Zmiri, Dror; Shahar, Yuval; Taieb-Maimon, Meirav
2012-04-01
To test the feasibility of classifying emergency department patients into severity grades using data mining methods. Emergency department records of 402 patients were classified into five severity grades by two expert physicians. The Naïve Bayes and C4.5 algorithms were applied to produce classifiers from patient data into severity grades. The classifiers' results over several subsets of the data were compared with the physicians' assessments, with a random classifier, and with a classifier that selects the maximal-prevalence class. Positive predictive value, multiple-class extensions of sensitivity and specificity combinations, and entropy change. The mean accuracy of the data mining classifiers was 52.94 ± 5.89%, significantly better (P < 0.05) than the mean accuracy of a random classifier (34.60 ± 2.40%).
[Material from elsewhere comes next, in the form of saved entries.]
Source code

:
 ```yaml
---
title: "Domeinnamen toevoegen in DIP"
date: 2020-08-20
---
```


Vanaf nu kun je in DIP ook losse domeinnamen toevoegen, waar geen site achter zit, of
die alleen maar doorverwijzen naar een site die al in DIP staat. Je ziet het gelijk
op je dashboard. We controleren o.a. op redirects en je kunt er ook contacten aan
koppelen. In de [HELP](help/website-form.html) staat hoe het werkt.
The entropy of the input data sets was reduced through classification by a mean of 10.1%. Allowing for classification deviations of one severity grade led to mean accuracy of 85.42 ± 1.42%. The classifiers' accuracy in that case was similar to the physicians' consensus rate. Learning from consensus records led to better performance. Reducing the number of severity grades improved results in certain cases. The performance of the Naïve Bayes and C4.5 algorithms was similar; in unbalanced data sets, Naïve Bayes performed better. It is possible to produce a computerized classification model for the severity grade of triage patients, using data mining methods. Learning from patient records regarding which there is a consensus of several physicians is preferable to learning from each physician's patients. Either Naïve Bayes or C4.5 can be used; Naïve Bayes is preferable for unbalanced data sets. An ambiguity in the intermediate severity grades seems to hamper both the physicians' agreement and the classifiers' accuracy. © 2010 Blackwell Publishing Ltd.